El capítulo de Kelly Giovanna Muñoz Balcázar, al igual que el de
Sánchez, carecen de una orientación hacia el lector respecto a cuál
es el objetivo del capítulo; aunque ella presenta de manera mucho más clara
el perfil de los otrora migrantes a la localidad rural. No obstante, habrá que
señalar que ese perfil se extrae de un diagnóstico participativo que realiza
una organización civil. Es decir, el que quizá podría catalogarse
como el aporte del capítulo no es parte de esa «mirada fresca» del
trabajo de campo para el trabajo de grado que ensalzan los coordinadores.
La fábula de los cinco ciegos y el enorme elefante, tiene al menos las
siguientes enseñanzas metodológicas:
El libro Identidad y migración en la formación y revalorización de los
territorios rurales, nos hace reflexionar, desde sus diferentes aristas, en este tipo
de problemas.
En primer lugar, destaco la influencia de las políticas, en particular el llamado PIFI,
cuyo objetivo es elevar la calidad de la educación en las instituciones de
educación superior. Con dichos fondos, las universidades han incrementado sus
publicaciones. Sin embargo, cabría preguntarse si publicar resultados de
investigación de los egresados del programa de posgrado puede considerarse como una
acción estratégica para alcanzar el objetivo planteado. Con estas acciones, las
organizaciones educativas están teniendo un comportamiento de tercer tipo: resuelven
problemas no planteados.
Por su parte, los coordinadores del libro nos invitan a seguir un comportamiento aproximado al
tipo uno; cuando suscriben que los capítulos constatan que: «la nueva ruralidad
adquiere rasgos, matices y dinámicas específicas que los actores le
imprimen» (p. 12). Podríamos, entonces, reificar una verdad de Perogrullo o asignar
a los científicos sociales la tarea de documentar y confirmar la enorme variabilidad de
la experiencia humana; sin buscar explicaciones a la misma.
Por su parte, los autores de los capítulos aparentemente parten de un «acuerdo
intersubjetivo», pero en realidad se parte de un conjunto de presuposiciones, es decir,
declaraciones teóricas que –tal como afirma Jeffrey Alexander– se consideran
como verdades autoevidentes que no requieren de mayor explicación o sobre las cuales no
es necesario aportar más evidencias empíricas. Identifico al menos tres de ellas:
1. Que la mercantilización propia del sistema capitalista es la explicación
teleológica a la emergencia de las nuevas dinámicas rurales —entre ellas la
migración—; 2. Que la migración tiene un impacto sobre los proyectos de
desarrollo local; y 3. Que eso se debe al «cemento de la sociedad» —me permito
el uso del famoso título del libro de Jon Elster— de las sociedades rurales y
campesinas que permiten prever —a pesar de las dinámicas de
desterritorialización— una conducta cooperativa. Sin embargo, sus fuentes
teóricas para interpretar estos tópicos son diversas en cada una de las
colaboradoras del libro y no encontramos una evaluación final que ubique al lector acerca
de las limitaciones y potencialidades de esos diversos marcos interpretativos.

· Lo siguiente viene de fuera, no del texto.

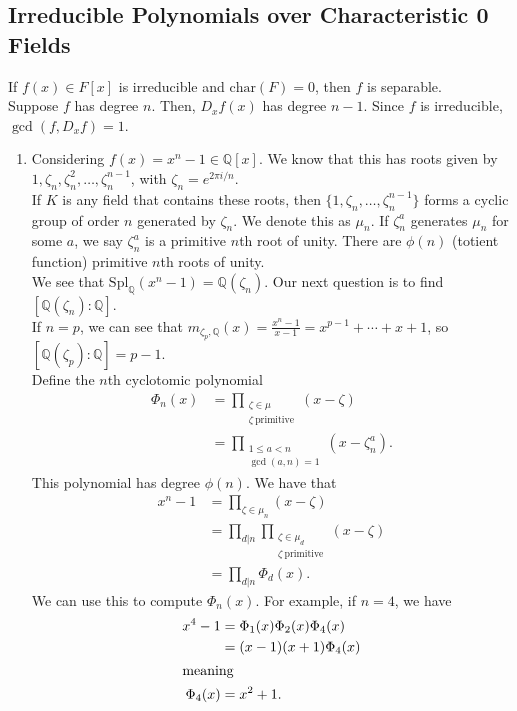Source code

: \documentclass[10pt]{extarticle}
\newcommand{\Q}{\mathbb{Q}}
\begin{document}
  \subsection{Irreducible Polynomials over Characteristic 0 Fields}%
  If $f(x)\in F[x]$ is irreducible and $\text{char}(F) = 0$, then $f$ is separable.\\

  Suppose $f$ has degree $n$. Then, $D_xf(x)$ has degree $n-1$. Since $f$ is irreducible, $\gcd(f,D_xf) = 1$.
  \begin{enumerate}[(1)]
    \item Considering $f(x) = x^n - 1\in \Q[x]$. We know that this has roots given by $1,\zeta_n,\zeta_n^2,\dots,\zeta_n^{n-1}$, with $\zeta_n = e^{2\pi i/n}$.\\

      If $K$ is any field that contains these roots, then $\{1,\zeta_n,\dots,\zeta_{n}^{n-1}\}$ forms a cyclic group of order $n$ generated by $\zeta_n$. We denote this as $\mathbb{\mu}_n$. If $\zeta_n^{a}$ generates $\mathbb{\mu}_n$ for some $a$, we say $\zeta_n^{a}$ is a primitive $n$th root of unity. There are $\phi(n)$ (totient function) primitive $n$th roots of unity.\\

      We see that $\text{Spl}_{\Q}(x^n - 1) = \Q(\zeta_n)$. Our next question is to find $[\Q(\zeta_n):\Q]$.\\

      If $n = p$, we can see that $m_{\zeta_p,\Q}(x) = \frac{x^n-1}{x-1} = x^{p-1} + \cdots + x + 1$, so $[\Q(\zeta_p):\Q] = p-1$.\\

      Define the $n$th cyclotomic polynomial
      \begin{align*}
        \Phi_n(x) &= \prod_{\substack{\zeta\in \mathbb{\mu}\\ \zeta~\text{primitive}}} (x-\zeta)\\
                  &= \prod_{\substack{1\leq a < n\\\gcd(a,n)=1}}(x-\zeta_{n}^{a}).
      \end{align*}
      This polynomial has degree $\phi(n)$. We have that
      \begin{align*}
        x^n-1 &= \prod_{\zeta\in \mathbb{\mu}_n}(x-\zeta)\\
              &= \prod_{d|n}\prod_{\substack{\zeta\in \mathbb{\mu}_d\\\zeta~\text{primitive}}}(x-\zeta)\\
              &= \prod_{d|n}\Phi_d(x).
      \end{align*}
      We can use this to compute $\Phi_n(x)$. For example, if $n=4$, we have
      \begin{align*}
        x^{4}-1 &= \Phi_1(x) \Phi_2(x)\Phi_4(x)\\
                &= (x-1)(x+1)\Phi_4(x)\\
                \intertext{meaning}
        \Phi_4(x) &= x^2 + 1.
      \end{align*}
  \end{enumerate}
\end{document}
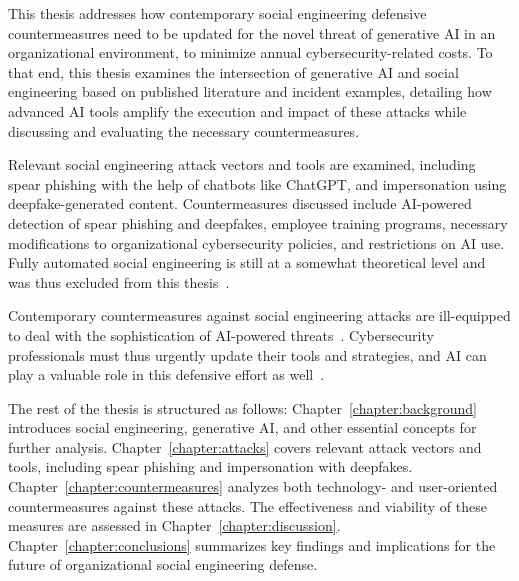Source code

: %
%
This thesis addresses how contemporary social engineering defensive countermeasures need to be updated for the novel threat of generative AI in an organizational environment, to minimize annual cybersecurity-related costs. To that end, this thesis examines the intersection of generative AI and social engineering based on published literature and incident examples, detailing how advanced AI tools amplify the execution and impact of these attacks while discussing and evaluating the necessary countermeasures.





%
%
Relevant social engineering attack vectors and tools are examined, including spear phishing with the help of chatbots like ChatGPT, and impersonation using deepfake-generated content. Countermeasures discussed include AI-powered detection of spear phishing and deepfakes, employee training programs, necessary modifications to organizational cybersecurity policies, and restrictions on AI use. Fully automated social engineering is still at a somewhat theoretical level and was thus excluded from this thesis~\citep{hatfield_SE_Evolution_Concept_2018}.


%
%
Contemporary countermeasures against social engineering attacks are ill-equipped to deal with the sophistication of AI-powered threats~\citep{blauth_AI_Crime_Overview_Malicious_Use_Abuse_2022, king_AI_Crime_Interdisciplinary_Analysis_2019}. Cybersecurity professionals must thus urgently update their tools and strategies, and AI can play a valuable role in this defensive effort as well~\citep{fakhouri_AI_Driven_Solutions_SE_Attacks_2024, tsinganos_Towards_Automated_Recognition_Chat_SE_Enterprise_2018}.





%
%
The rest of the thesis is structured as follows: Chapter~\ref{chapter:background} introduces social engineering, generative AI, and other essential concepts for further analysis. Chapter~\ref{chapter:attacks} covers relevant attack vectors and tools, including spear phishing and impersonation with deepfakes. Chapter~\ref{chapter:countermeasures} analyzes both technology- and user-oriented countermeasures against these attacks. The effectiveness and viability of these measures are assessed in Chapter~\ref{chapter:discussion}. Chapter~\ref{chapter:conclusions} summarizes key findings and implications for the future of organizational social engineering defense.
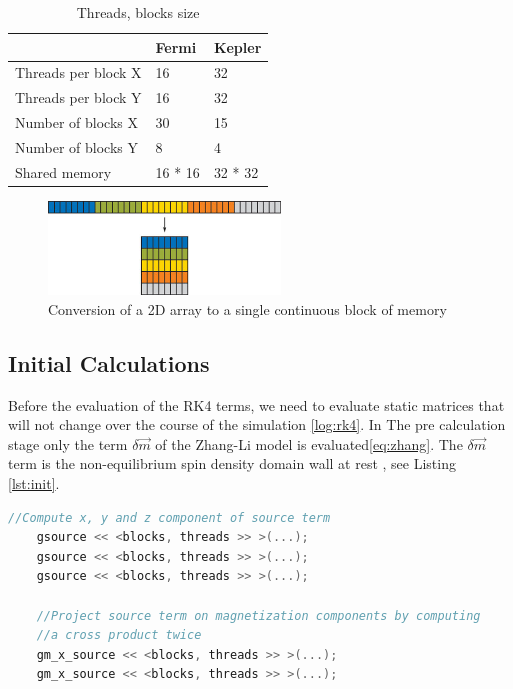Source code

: \begin{table}[h]
\centering
\begin{tabular}{| l | l | l |}
\hline
 & Fermi & Kepler \\
\hline
Threads per block X  & 16 & 32 \\
\hline
Threads per block Y  & 16 & 32 \\
\hline
Number of blocks X & 30 & 15 \\
\hline
Number of blocks Y & 8 & 4 \\
\hline
Shared memory & 16 * 16 & 32 * 32 \\
\hline
\end{tabular}
\caption{Threads, blocks size}
\label{tab:threads}
\end{table}


\begin{figure}[htbp]
	\centering
		\includegraphics[width=0.55\textwidth]{Figures/flaten.png}
		\smallskip
	\caption[2D Flatten array]{Conversion of a 2D array to a single continuous block of memory}
	\label{fig:flaten}
\end{figure}


\subsection{Initial Calculations}

Before the evaluation of the RK4 terms, we need to evaluate static matrices that will not change over the course of the simulation \ref{log:rk4}. In The pre calculation stage only the term $ \delta \vec{m}$ of the Zhang-Li model is evaluated\ref{eq:zhang}. The $ \delta \vec{m}$ term is the non-equilibrium spin density domain wall at rest \cite{claudio}, see Listing \ref{lst:init}.

\begin{lstlisting}[language=C++, label={lst:init}, caption={Initial calculations}]
	//Compute x, y and z component of source term
    gsource << <blocks, threads >> >(...);
    gsource << <blocks, threads >> >(...);
    gsource << <blocks, threads >> >(...);

    //Project source term on magnetization components by computing
    //a cross product twice
    gm_x_source << <blocks, threads >> >(...);
    gm_x_source << <blocks, threads >> >(...);
\end{lstlisting}

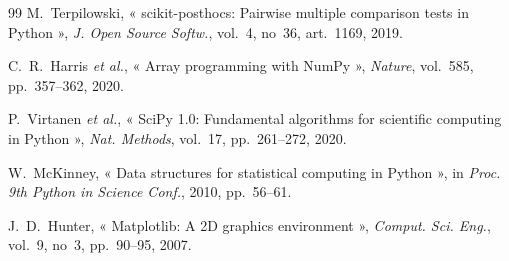 \begin{thebibliography}{99}
 M.~Terpilowski, « scikit-posthocs: Pairwise multiple comparison tests in Python », \emph{J. Open Source Softw.}, vol.~4, no~36, art.~1169, 2019.

 C.~R.~Harris \emph{et al.}, « Array programming with NumPy », \emph{Nature}, vol.~585, pp.~357--362, 2020.

 P.~Virtanen \emph{et al.}, « SciPy 1.0: Fundamental algorithms for scientific computing in Python », \emph{Nat. Methods}, vol.~17, pp.~261--272, 2020.

 W.~McKinney, « Data structures for statistical computing in Python », in \emph{Proc. 9th Python in Science Conf.}, 2010, pp.~56--61.

 J.~D.~Hunter, « Matplotlib: A 2D graphics environment », \emph{Comput. Sci. Eng.}, vol.~9, no~3, pp.~90--95, 2007.

\end{thebibliography}

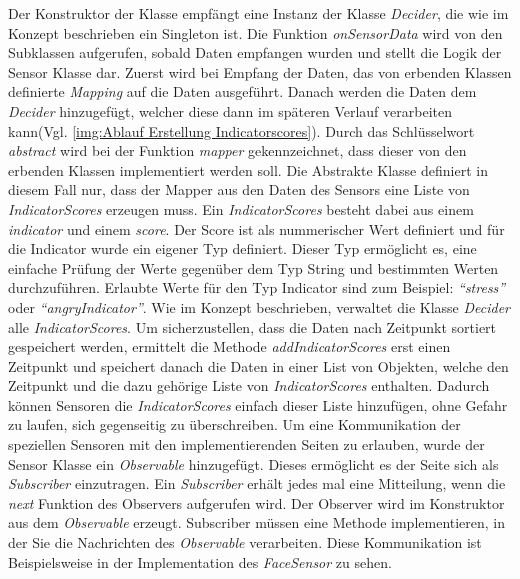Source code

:Der Konstruktor der Klasse empfängt eine Instanz der Klasse \textit{Decider}, die wie im Konzept beschrieben ein Singleton ist. Die Funktion \textit{onSensorData} wird von den Subklassen aufgerufen, sobald Daten empfangen wurden und stellt die Logik der Sensor Klasse dar. Zuerst wird bei Empfang der Daten, das von erbenden Klassen definierte \textit{Mapping} auf die Daten ausgeführt. Danach werden die Daten dem \textit{Decider} hinzugefügt, welcher diese dann im späteren Verlauf verarbeiten kann(Vgl. \ref{img:Ablauf Erstellung Indicatorscores}). Durch das Schlüsselwort \textit{abstract} wird bei der Funktion \textit{mapper} gekennzeichnet, dass dieser von den erbenden Klassen implementiert werden soll. Die Abstrakte Klasse definiert in diesem Fall nur, dass der Mapper aus den Daten des Sensors eine Liste von \textit{IndicatorScores} erzeugen muss. Ein \textit{IndicatorScores} besteht dabei aus einem \textit{indicator} und einem \textit{score}. Der Score ist als nummerischer Wert definiert und für die Indicator wurde ein eigener Typ definiert. Dieser Typ ermöglicht es, eine einfache Prüfung der Werte gegenüber dem Typ String und bestimmten Werten durchzuführen. Erlaubte Werte für den Typ Indicator sind zum Beispiel: \textit{``stress''} oder \textit{``angryIndicator''}.\newline
Wie im Konzept beschrieben, verwaltet die Klasse \textit{Decider} alle \textit{IndicatorScores}. Um sicherzustellen, dass die Daten nach Zeitpunkt sortiert gespeichert werden, ermittelt die Methode \textit{addIndicatorScores} erst einen Zeitpunkt und speichert danach die Daten in einer List von Objekten, welche den Zeitpunkt und die dazu gehörige Liste von \textit{IndicatorScores} enthalten. Dadurch können Sensoren die \textit{IndicatorScores} einfach dieser Liste hinzufügen, ohne Gefahr zu laufen, sich gegenseitig zu überschreiben.\newline
Um eine Kommunikation der speziellen Sensoren mit den implementierenden Seiten zu erlauben, wurde der Sensor Klasse ein \textit{Observable} hinzugefügt. Dieses ermöglicht es der Seite sich als \textit{Subscriber} einzutragen. Ein \textit{Subscriber} erhält jedes mal eine Mitteilung, wenn die \textit{next} Funktion des Observers aufgerufen wird. Der Observer wird im Konstruktor aus dem \textit{Observable} erzeugt. Subscriber müssen eine Methode implementieren, in der Sie die Nachrichten des \textit{Observable} verarbeiten. Diese Kommunikation ist Beispielsweise in der Implementation des \textit{FaceSensor} zu sehen.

No obstante, este material, sin duda alguna, será de utilidad a los interesados en los
tópicos que anuncia el título del libro –identidad y migración–
y que resulta necesario revisar toda vez que esos temas de añoso trillado en las ciencias
sociales se ponen nuevamente en el centro de la discusión ante los debates
políticos y de política internacional vigentes en el contexto actual. Los lectores
encontrarán que cada capítulo cuenta, desde luego, con sus propias fortalezas y
debilidades y podrán ponderar los aportes que hacen a la discusión.